Pat Welton

Personal information
- Full name: Roy Patrick Welton
- Date of birth: 3 May 1928
- Place of birth: Eltham, Greenwich, England
- Date of death: 28 June 2010 (aged 82)
- Place of death: Romford, London, England
- Position: Goalkeeper

Senior career*
- Years: Team / Apps / (Gls)
- 1949–1958: Leyton Orient / 263 / (0)
- 1958–1959: QPR / 3 / (0)

Managerial career
- 1959: St. Albans City
- 1960: Clapton
- Walthamstow Avenue
- 1962–1964: England U-18
- 1968–1969: Corinthian-Casuals

= Pat Welton =

English footballer

Pat Welton (1928-2010) was a former football player for Leyton Orient and Queens Park Rangers.

Following his retirement from playing, he took over as manager of St. Albans City F.C. in 1959. He later worked as Keith Burkinshaw's assistant manager during his time at Tottenham Hotspur F.C. and the Bahrain national football team.

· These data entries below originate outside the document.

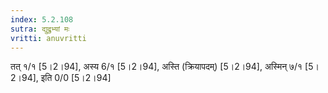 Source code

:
 ```yaml
---
index: 5.2.108
sutra: द्युद्रुभ्यां मः
vritti: anuvritti
---
```


 तत् १/१ [5।2।94], अस्य 6/१ [5।2।94],  अस्ति (क्रियापदम्) [5।2।94],  अस्मिन् ७/१ [5।2।94], इति 0/0 [5।2।94] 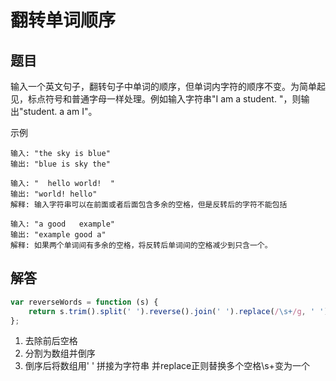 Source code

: # 翻转单词顺序

## 题目
输入一个英文句子，翻转句子中单词的顺序，但单词内字符的顺序不变。为简单起见，标点符号和普通字母一样处理。例如输入字符串"I am a student. "，则输出"student. a am I"。

示例
```
输入: "the sky is blue"
输出: "blue is sky the"

输入: "  hello world!  "
输出: "world! hello"
解释: 输入字符串可以在前面或者后面包含多余的空格，但是反转后的字符不能包括

输入: "a good   example"
输出: "example good a"
解释: 如果两个单词间有多余的空格，将反转后单词间的空格减少到只含一个。
```

## 解答
```js
var reverseWords = function (s) {
	return s.trim().split(' ').reverse().join(' ').replace(/\s+/g, ' ');
};
```

1. 去除前后空格
2. 分割为数组并倒序
3. 倒序后将数组用' ' 拼接为字符串 并replace正则替换多个空格\s+变为一个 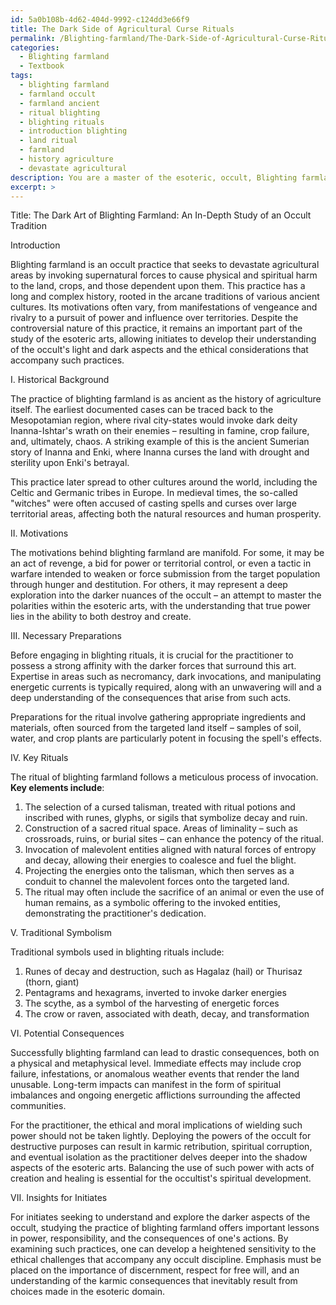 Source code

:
 ```yaml
---
id: 5a0b108b-4d62-404d-9992-c124dd3e66f9
title: The Dark Side of Agricultural Curse Rituals
permalink: /Blighting-farmland/The-Dark-Side-of-Agricultural-Curse-Rituals/
categories:
  - Blighting farmland
  - Textbook
tags:
  - blighting farmland
  - farmland occult
  - farmland ancient
  - ritual blighting
  - blighting rituals
  - introduction blighting
  - land ritual
  - farmland
  - history agriculture
  - devastate agricultural
description: You are a master of the esoteric, occult, Blighting farmland and education, you have written many textbooks on the subject in ways that provide students with rich and deep understanding of the subject. You are being asked to write textbook-like sections on a topic and you do it with full context, explainability, and reliability in accuracy to the true facts of the topic at hand, in a textbook style that a student would easily be able to learn from, in a rich, engaging, and contextual way. Always include relevant context (such as formulas and history), related concepts, and in a way that someone can gain deep insights from.
excerpt: >
---
```

  Title: The Dark Art of Blighting Farmland: An In-Depth Study of an Occult Tradition
  
  Introduction
  
  Blighting farmland is an occult practice that seeks to devastate agricultural areas by invoking supernatural forces to cause physical and spiritual harm to the land, crops, and those dependent upon them. This practice has a long and complex history, rooted in the arcane traditions of various ancient cultures. Its motivations often vary, from manifestations of vengeance and rivalry to a pursuit of power and influence over territories. Despite the controversial nature of this practice, it remains an important part of the study of the esoteric arts, allowing initiates to develop their understanding of the occult's light and dark aspects and the ethical considerations that accompany such practices.
  
  I. Historical Background
  
  The practice of blighting farmland is as ancient as the history of agriculture itself. The earliest documented cases can be traced back to the Mesopotamian region, where rival city-states would invoke dark deity Inanna-Ishtar's wrath on their enemies – resulting in famine, crop failure, and, ultimately, chaos. A striking example of this is the ancient Sumerian story of Inanna and Enki, where Inanna curses the land with drought and sterility upon Enki's betrayal.
  
  This practice later spread to other cultures around the world, including the Celtic and Germanic tribes in Europe. In medieval times, the so-called "witches" were often accused of casting spells and curses over large territorial areas, affecting both the natural resources and human prosperity.
  
  II. Motivations
  
  The motivations behind blighting farmland are manifold. For some, it may be an act of revenge, a bid for power or territorial control, or even a tactic in warfare intended to weaken or force submission from the target population through hunger and destitution. For others, it may represent a deep exploration into the darker nuances of the occult – an attempt to master the polarities within the esoteric arts, with the understanding that true power lies in the ability to both destroy and create.
  
  III. Necessary Preparations
  
  Before engaging in blighting rituals, it is crucial for the practitioner to possess a strong affinity with the darker forces that surround this art. Expertise in areas such as necromancy, dark invocations, and manipulating energetic currents is typically required, along with an unwavering will and a deep understanding of the consequences that arise from such acts.
  
  Preparations for the ritual involve gathering appropriate ingredients and materials, often sourced from the targeted land itself – samples of soil, water, and crop plants are particularly potent in focusing the spell's effects.
  
  IV. Key Rituals
  
  The ritual of blighting farmland follows a meticulous process of invocation. **Key elements include**:
  
  1. The selection of a cursed talisman, treated with ritual potions and inscribed with runes, glyphs, or sigils that symbolize decay and ruin.
  2. Construction of a sacred ritual space. Areas of liminality – such as crossroads, ruins, or burial sites – can enhance the potency of the ritual.
  3. Invocation of malevolent entities aligned with natural forces of entropy and decay, allowing their energies to coalesce and fuel the blight.
  4. Projecting the energies onto the talisman, which then serves as a conduit to channel the malevolent forces onto the targeted land.
  5. The ritual may often include the sacrifice of an animal or even the use of human remains, as a symbolic offering to the invoked entities, demonstrating the practitioner's dedication.
  
  V. Traditional Symbolism
  
  Traditional symbols used in blighting rituals include:
  
  1. Runes of decay and destruction, such as Hagalaz (hail) or Thurisaz (thorn, giant)
  2. Pentagrams and hexagrams, inverted to invoke darker energies
  3. The scythe, as a symbol of the harvesting of energetic forces
  4. The crow or raven, associated with death, decay, and transformation
  
  VI. Potential Consequences
  
  Successfully blighting farmland can lead to drastic consequences, both on a physical and metaphysical level. Immediate effects may include crop failure, infestations, or anomalous weather events that render the land unusable. Long-term impacts can manifest in the form of spiritual imbalances and ongoing energetic afflictions surrounding the affected communities.
  
  For the practitioner, the ethical and moral implications of wielding such power should not be taken lightly. Deploying the powers of the occult for destructive purposes can result in karmic retribution, spiritual corruption, and eventual isolation as the practitioner delves deeper into the shadow aspects of the esoteric arts. Balancing the use of such power with acts of creation and healing is essential for the occultist's spiritual development.
  
  VII. Insights for Initiates
  
  For initiates seeking to understand and explore the darker aspects of the occult, studying the practice of blighting farmland offers important lessons in power, responsibility, and the consequences of one's actions. By examining such practices, one can develop a heightened sensitivity to the ethical challenges that accompany any occult discipline. Emphasis must be placed on the importance of discernment, respect for free will, and an understanding of the karmic consequences that inevitably result from choices made in the esoteric domain.
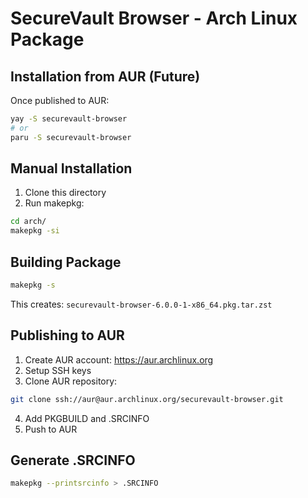 # SecureVault Browser - Arch Linux Package

## Installation from AUR (Future)

Once published to AUR:
```bash
yay -S securevault-browser
# or
paru -S securevault-browser
```

## Manual Installation

1. Clone this directory
2. Run makepkg:
```bash
cd arch/
makepkg -si
```

## Building Package

```bash
makepkg -s
```

This creates: `securevault-browser-6.0.0-1-x86_64.pkg.tar.zst`

## Publishing to AUR

1. Create AUR account: https://aur.archlinux.org
2. Setup SSH keys
3. Clone AUR repository:
```bash
git clone ssh://aur@aur.archlinux.org/securevault-browser.git
```
4. Add PKGBUILD and .SRCINFO
5. Push to AUR

## Generate .SRCINFO

```bash
makepkg --printsrcinfo > .SRCINFO
```
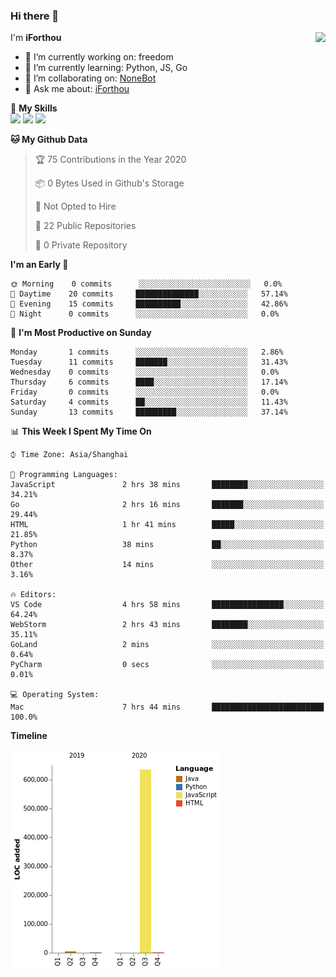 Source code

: ### Hi there 👋

<a href="#">
  <img align="right" src="https://github-readme-stats.vercel.app/api?username=iforthou&count_private=true&show_icons=true&bg_color=15,f2f7fd,E0EAFC" />
</a>

I'm **iForthou**

- 🔭 I’m currently working on: freedom
- 🌱 I’m currently learning: Python, JS, Go
- 👯 I’m collaborating on: [NoneBot](https://github.com/nonebot)
- 💬 Ask me about: [iForthou](https://iforthou.com)

🌟 **My Skills**  
![](https://img.shields.io/badge/-Python-3e74a2?style=flat-square&logo=Python&logoColor=fff)
![](https://img.shields.io/badge/-Docker-2496ED?style=flat-square&logo=Docker&logoColor=fff)
![](https://img.shields.io/badge/-Linux-000000?style=flat-square&logo=Linux&logoColor=fff)

<!--START_SECTION:waka-->
**🐱 My Github Data** 

> 🏆 75 Contributions in the Year 2020
 > 
> 📦 0 Bytes Used in Github's Storage 
 > 
> 🚫 Not Opted to Hire
 > 
> 📜 22 Public Repositories
 > 
> 🔑 0 Private Repository 
 > 
**I'm an Early 🐤** 

```text
🌞 Morning    0 commits      ░░░░░░░░░░░░░░░░░░░░░░░░░   0.0% 
🌆 Daytime    20 commits     ██████████████░░░░░░░░░░░   57.14% 
🌃 Evening    15 commits     ██████████░░░░░░░░░░░░░░░   42.86% 
🌙 Night      0 commits      ░░░░░░░░░░░░░░░░░░░░░░░░░   0.0%

```
📅 **I'm Most Productive on Sunday** 

```text
Monday       1 commits      ░░░░░░░░░░░░░░░░░░░░░░░░░   2.86% 
Tuesday      11 commits     ███████░░░░░░░░░░░░░░░░░░   31.43% 
Wednesday    0 commits      ░░░░░░░░░░░░░░░░░░░░░░░░░   0.0% 
Thursday     6 commits      ████░░░░░░░░░░░░░░░░░░░░░   17.14% 
Friday       0 commits      ░░░░░░░░░░░░░░░░░░░░░░░░░   0.0% 
Saturday     4 commits      ██░░░░░░░░░░░░░░░░░░░░░░░   11.43% 
Sunday       13 commits     █████████░░░░░░░░░░░░░░░░   37.14%

```


📊 **This Week I Spent My Time On** 

```text
⌚︎ Time Zone: Asia/Shanghai

💬 Programming Languages: 
JavaScript               2 hrs 38 mins       ████████░░░░░░░░░░░░░░░░░   34.21% 
Go                       2 hrs 16 mins       ███████░░░░░░░░░░░░░░░░░░   29.44% 
HTML                     1 hr 41 mins        █████░░░░░░░░░░░░░░░░░░░░   21.85% 
Python                   38 mins             ██░░░░░░░░░░░░░░░░░░░░░░░   8.37% 
Other                    14 mins             ░░░░░░░░░░░░░░░░░░░░░░░░░   3.16%

🔥 Editors: 
VS Code                  4 hrs 58 mins       ████████████████░░░░░░░░░   64.24% 
WebStorm                 2 hrs 43 mins       ████████░░░░░░░░░░░░░░░░░   35.11% 
GoLand                   2 mins              ░░░░░░░░░░░░░░░░░░░░░░░░░   0.64% 
PyCharm                  0 secs              ░░░░░░░░░░░░░░░░░░░░░░░░░   0.01%

💻 Operating System: 
Mac                      7 hrs 44 mins       █████████████████████████   100.0%

```

**Timeline**

![Chart not found](https://github.com/iforthou/iforthou/blob/master/charts/bar_graph.png) 


<!--END_SECTION:waka-->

As head coach of the England under-18 national football team, he won the UEFA European Under-18 Championship twice, first winning in 1963 and retaining the title in 1964.

As well as his managerial career at amateur clubs, he was also a respected P.E. teacher and football coach at Forest School (Walthamstow) between 1959 and 1969.

Pat was a popular figure around East Greenwich where he was pub landlord at the Old Friends on Trafalgar Road in Greenwich, where he also managed his pub football team the Greenwich Old Friends to great success.